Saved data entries
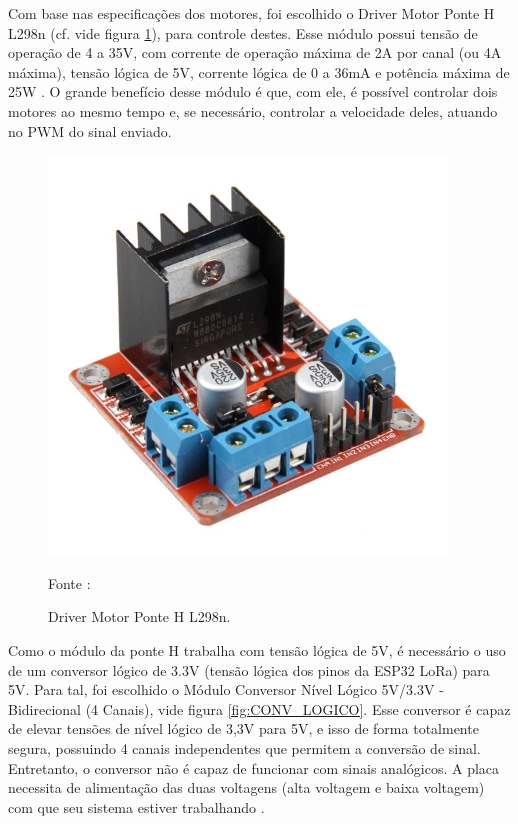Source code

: Com base nas especificações dos motores, foi escolhido o Driver Motor Ponte H L298n (cf. vide figura \ref{fig:PonteH_modulo}), para controle destes. Esse módulo possui tensão de operação de 4 a 35V, com corrente de operação máxima de 2A por canal (ou 4A máxima), tensão lógica de 5V, corrente lógica de 0 a 36mA e potência máxima de 25W \cite{PonteH_Datasheet}. O grande benefício desse módulo é que, com ele, é possível controlar dois motores ao mesmo tempo e, se necessário, controlar a velocidade deles, atuando no PWM do sinal enviado.

\begin{figure}[H]
  \centering
  \includegraphics[scale=0.4]{figuras/ponteH_modulo.jpg}
  \caption{ Driver Motor Ponte H L298n.} 
  {\footnotesize Fonte : \cite{PonteH_mod}} 
  \label{fig:PonteH_modulo}
\end{figure}

Como o módulo da ponte H trabalha com tensão lógica de 5V, é necessário o uso de um conversor lógico de 3.3V (tensão lógica dos pinos da ESP32 LoRa) para 5V. Para tal, foi escolhido o Módulo Conversor Nível Lógico 5V/3.3V - Bidirecional (4 Canais), vide figura \ref{fig:CONV_LOGICO}. Esse conversor é capaz de elevar tensões de nível lógico de 3,3V para 5V, e isso de forma totalmente segura, possuindo 4 canais independentes que permitem a conversão de sinal. Entretanto, o conversor não é capaz de funcionar com sinais analógicos. A placa necessita de alimentação das duas voltagens (alta voltagem e baixa voltagem) com que seu sistema estiver trabalhando \cite{Conversor_logico}.


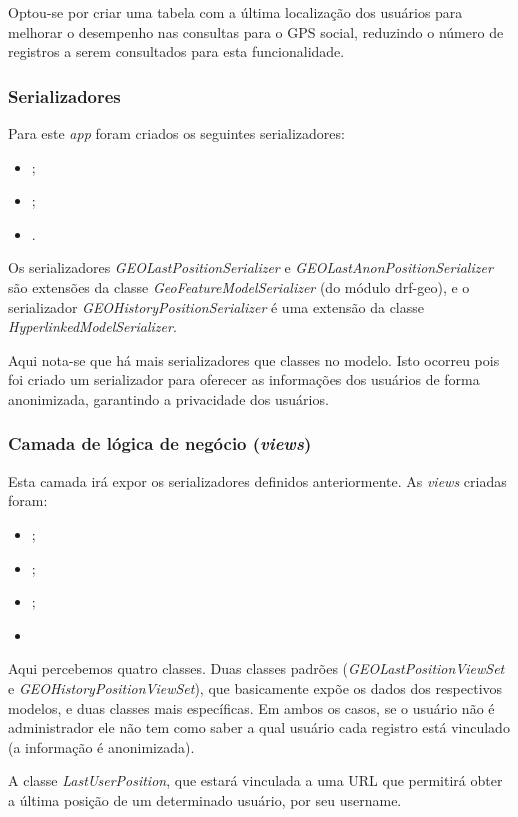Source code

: Optou-se por criar uma tabela com a última localização dos usuários para melhorar o desempenho nas consultas para o GPS social, reduzindo o número de registros a serem consultados para esta funcionalidade.

\subsubsection{Serializadores}
Para este \textit{app} foram criados os seguintes serializadores: %
\begin{itemize}
    \item \textit{};
    \item \textit{};
    \item \textit{}.
\end{itemize}
Os serializadores \textit{GEOLastPositionSerializer} e \textit{GEOLastAnonPositionSerializer} são extensões da classe \mbox{\textit{GeoFeatureModelSerializer}} (do módulo \gls{drf}-geo), e o serializador \mbox{\textit{GEOHistoryPositionSerializer}} é uma extensão da classe \mbox{\textit{HyperlinkedModelSerializer}}.

Aqui nota-se que há mais serializadores que classes no modelo. Isto ocorreu pois foi criado um serializador para oferecer as informações dos usuários de forma anonimizada, garantindo a privacidade dos usuários.

\subsubsection{Camada de lógica de negócio (\textit{views})}
Esta camada irá expor os serializadores definidos anteriormente. As \textit{views} criadas foram: %
\begin{itemize}
    \item \textit{};
    \item \textit{};
    \item \textit{};
    \item \textit{}
\end{itemize}
Aqui percebemos quatro classes. Duas classes padrões (\mbox{\textit{GEOLastPositionViewSet}} e \mbox{\textit{GEOHistoryPositionViewSet}}), que basicamente expõe os dados dos respectivos modelos, e duas classes mais específicas. Em ambos os casos, se o usuário não é administrador ele não tem como saber a qual usuário cada registro está vinculado (a informação é anonimizada).

A classe \textit{LastUserPosition}, que estará vinculada a uma URL que permitirá obter a última posição de um determinado usuário, por seu username.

*EXERCISE INSTRUCTIONS*.
An exact copy of the data is required, with the pictures excluded.

*ANSWER BOX*.
Source code

: Com base nas especificações dos motores, foi escolhido o Driver Motor Ponte H L298n (cf. vide figura \ref{fig:PonteH_modulo}), para controle destes. Esse módulo possui tensão de operação de 4 a 35V, com corrente de operação máxima de 2A por canal (ou 4A máxima), tensão lógica de 5V, corrente lógica de 0 a 36mA e potência máxima de 25W \cite{PonteH_Datasheet}. O grande benefício desse módulo é que, com ele, é possível controlar dois motores ao mesmo tempo e, se necessário, controlar a velocidade deles, atuando no PWM do sinal enviado.

\begin{figure}[H]
  \centering
  \includegraphics[scale=0.4]{figuras/ponteH_modulo.jpg}
  \caption{ Driver Motor Ponte H L298n.} 
  {\footnotesize Fonte : \cite{PonteH_mod}} 
  \label{fig:PonteH_modulo}
\end{figure}

Como o módulo da ponte H trabalha com tensão lógica de 5V, é necessário o uso de um conversor lógico de 3.3V (tensão lógica dos pinos da ESP32 LoRa) para 5V. Para tal, foi escolhido o Módulo Conversor Nível Lógico 5V/3.3V - Bidirecional (4 Canais), vide figura \ref{fig:CONV_LOGICO}. Esse conversor é capaz de elevar tensões de nível lógico de 3,3V para 5V, e isso de forma totalmente segura, possuindo 4 canais independentes que permitem a conversão de sinal. Entretanto, o conversor não é capaz de funcionar com sinais analógicos. A placa necessita de alimentação das duas voltagens (alta voltagem e baixa voltagem) com que seu sistema estiver trabalhando \cite{Conversor_logico}.


Source code

: Optou-se por criar uma tabela com a última localização dos usuários para melhorar o desempenho nas consultas para o GPS social, reduzindo o número de registros a serem consultados para esta funcionalidade.

\subsubsection{Serializadores}
Para este \textit{app} foram criados os seguintes serializadores: %
\begin{itemize}
    \item \textit{};
    \item \textit{};
    \item \textit{}.
\end{itemize}
Os serializadores \textit{GEOLastPositionSerializer} e \textit{GEOLastAnonPositionSerializer} são extensões da classe \mbox{\textit{GeoFeatureModelSerializer}} (do módulo \gls{drf}-geo), e o serializador \mbox{\textit{GEOHistoryPositionSerializer}} é uma extensão da classe \mbox{\textit{HyperlinkedModelSerializer}}.

Aqui nota-se que há mais serializadores que classes no modelo. Isto ocorreu pois foi criado um serializador para oferecer as informações dos usuários de forma anonimizada, garantindo a privacidade dos usuários.

\subsubsection{Camada de lógica de negócio (\textit{views})}
Esta camada irá expor os serializadores definidos anteriormente. As \textit{views} criadas foram: %
\begin{itemize}
    \item \textit{};
    \item \textit{};
    \item \textit{};
    \item \textit{}
\end{itemize}
Aqui percebemos quatro classes. Duas classes padrões (\mbox{\textit{GEOLastPositionViewSet}} e \mbox{\textit{GEOHistoryPositionViewSet}}), que basicamente expõe os dados dos respectivos modelos, e duas classes mais específicas. Em ambos os casos, se o usuário não é administrador ele não tem como saber a qual usuário cada registro está vinculado (a informação é anonimizada).

A classe \textit{LastUserPosition}, que estará vinculada a uma URL que permitirá obter a última posição de um determinado usuário, por seu username.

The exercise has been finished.